Process monitoring to get what caused critical load on server

**CMK version:cee 2.2 p14
**OS version:ubuntu 16.04-22.04 (all lts editions)

I tried to use Per process CPU monitoring - #12 by rawiriblundell this and got it working, but i can’t find anywhere any history data.
Say forexample at every night around 22:00pm server warns of criticcal load, we would want to know what process was causing this issue at that time, any recommendations how to get this data in checkmk ?

Hi Lilian,

go to your Service detail view and then onto “Events of service”

image

(view_name=svcevents)

I’m in
“Monitor > Overview > All hosts > server x > Services of Host > Service > Events of service server x, Top_5_CPU_No.1”
(the one in your picture), but it’s empty ?

Did your service already change from OK to something else?
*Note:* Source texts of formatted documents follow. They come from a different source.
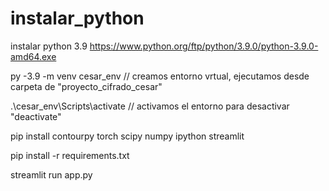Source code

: # instalar_python

instalar python 3.9 https://www.python.org/ftp/python/3.9.0/python-3.9.0-amd64.exe

py -3.9 -m venv cesar_env // creamos entorno vrtual, ejecutamos desde carpeta de "proyecto_cifrado_cesar"

.\cesar_env\Scripts\activate // activamos el entorno para desactivar "deactivate"

pip install contourpy torch scipy numpy ipython streamlit

pip install -r requirements.txt

streamlit run app.py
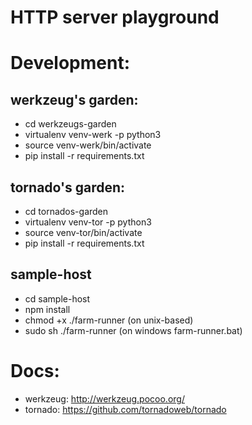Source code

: # HTTP server playground

# Development:

## werkzeug's garden: 
* cd werkzeugs-garden
* virtualenv venv-werk -p python3
* source venv-werk/bin/activate
* pip install -r requirements.txt

##  tornado's garden: 
* cd tornados-garden
* virtualenv venv-tor -p python3
* source venv-tor/bin/activate
* pip install -r requirements.txt

## sample-host
* cd sample-host
* npm install
* chmod +x ./farm-runner (on unix-based)
* sudo sh ./farm-runner (on windows farm-runner.bat)

# Docs:
* werkzeug: http://werkzeug.pocoo.org/
* tornado: https://github.com/tornadoweb/tornado

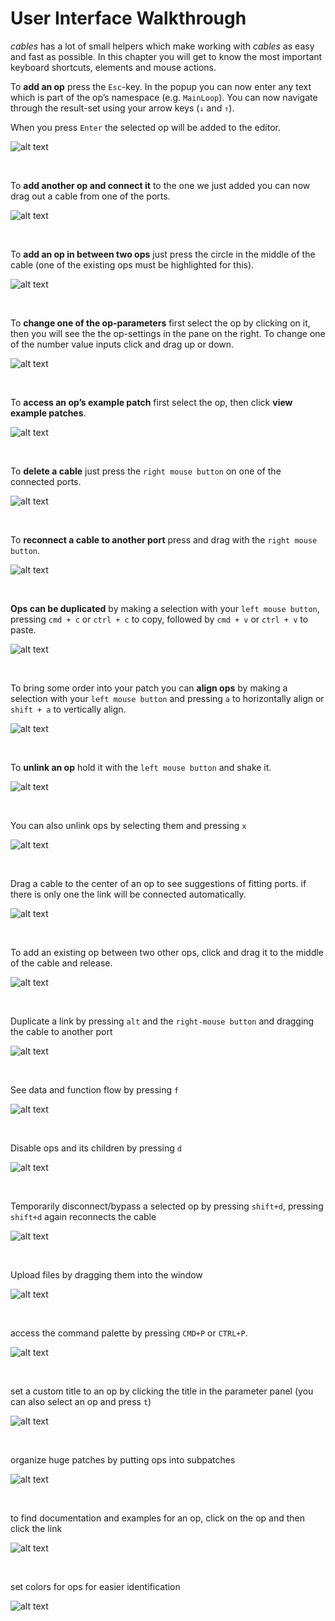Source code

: # User Interface Walkthrough

*cables* has a lot of small helpers which make working with *cables* as easy and fast as possible. In this chapter you will get to know the most important keyboard shortcuts, elements and mouse actions.  

To **add an op** press the `Esc`-key. In the popup you can now enter any text which is part of the op’s namespace (e.g. `MainLoop`). You can now navigate through the result-set using your arrow keys (`↓` and `↑`).  

When you press `Enter` the selected op will be added to the editor.     

![alt text](video/a_add_op_new.gif)

<br />


To **add another op and connect it** to the one we just added you can now drag out a cable from one of the ports.  

![alt text](video/b_add_op_and_connect_it_new.gif)


<br />


To **add an op in between two ops** just press the circle in the middle of the cable (one of the existing ops must be highlighted for this).  

![alt text](video/c_add_op_between_other_ops.gif)


<br />


To **change one of the op-parameters** first select the op by clicking on it, then you will see the the op-settings in the pane on the right. To change one of the number value inputs click and drag up or down.

![alt text](video/d_change_op_parameter.gif)

<br />



To **access an op’s example patch** first select the op, then click **view example patches**.

![alt text](video/e_view_example_patch.gif)


<br />



To **delete a cable** just press the `right mouse button` on one of the connected ports.

![alt text](video/f_delete_link.gif)


<br />


To **reconnect a cable to another port** press and drag with the `right mouse button`.

![alt text](video/g_reconnect_link.gif)


<br />


**Ops can be duplicated** by making a selection with your `left mouse button`, pressing `cmd + c` or `ctrl + c` to copy, followed by `cmd + v` or `ctrl + v` to paste.  

![alt text](video/h_copy_paste_op.gif)


<br />


To bring some order into your patch you can **align ops** by making a selection with your `left mouse button` and pressing `a` to horizontally align or `shift + a` to vertically align.   


![alt text](video/i_align_ops.gif)


<br />


To **unlink an op** hold it with the `left mouse button` and shake it.  

![alt text](video/j_disconnect_by_shaking.gif)


<br />

You can also unlink ops by selecting them and pressing `x`

![alt text](video/k_disconnect_with_x_key.gif)


<br />


Drag a cable to the center of an op to see suggestions of fitting ports. if there is only one the link will be connected automatically.


![alt text](video/l_connect_with_drag_to_center.gif)


<br />


To add an existing op between two other ops, click and drag it to the middle of the cable and release.


![alt text](video/m_add_existing_op_between.gif)

<br />


Duplicate a link by pressing `alt` and the `right-mouse button` and dragging the cable to another port

![alt text](video/n_duplicate_link.gif)

<br />


See data and function flow by pressing `f`

![alt text](video/o_op_flow_with_f_key.gif)


<br />


Disable ops and its children by pressing `d`


![alt text](video/p_disable_ops_with_d_key.gif	)


<br />


Temporarily disconnect/bypass a selected op by pressing `shift+d`, pressing `shift+d` again reconnects the cable

![alt text](video/q_disable_op_with_shift_and_d_key.gif)


<br />


Upload files by dragging them into the window

![alt text](video/r_add_file_drag_and_drop.gif)



<br />


access the command palette by pressing `CMD+P` or `CTRL+P`. 

![alt text](video/s_command_palette_ctrl_and_p.gif)


<br />


set a custom title to an op by clicking the title in the parameter panel (you can also select an op and press `t`)

![alt text](video/t_change_op_title.gif)


<br />





organize huge patches by putting ops into subpatches


![alt text](video/u_create_subpatch.gif)

<br />



to find documentation and examples for an op, click on the op and then click the link

![alt text ](video/v_op_documentation_link.gif)

<br />



set colors for ops for easier identification

![alt text ](video/colormarker.gif)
If not, then you won’t find anything there.

PS: You can fake a check result so as to verify that you will see anything in this view.

Problem is, this service never goes critical, there’s a separate service that monitors overall load (which goes critical when something is wrong), and this one just shows top5 services at any specific moment, but as some other people were thinking, it’s kinda useless data if i can’t look back in history what the service was at that specific moment.

Everyone kept mentioning service history but yeah, if it doesn’t show changes in what services were in top 5 at what moment, then i guess i can remove it and have to figure out another way.

Hello Lilian. Also also had my doubt with the “TOP5 Local Script” as this does not have a useful Service Event History (Tested on 2.1.0 cee)… so i start some researching and maybe found a solution which is “out-of-the-box” to analyse critical loads cause on single servers. Here i created an "Enforced Service → State and count of processes with the below Parameters to get insights of the current running processes. Alerting Thresholds can be edited as needed.

The Service Output contains now Agents Long Output:

Now i enable to keep the Long Output in MOnitoring History using the Rule “Write long output of services to monitoring history” for the ps service.

By enhancing the View of “History → Service Events” with
grafik

i can see the complete Agent Long Output at the Moment of a State Change on Service Summary.

I would propose to do this only on the critical hosts during a limited timeframe as this can impact overall cmk performance.

Thanks, i’ll try this!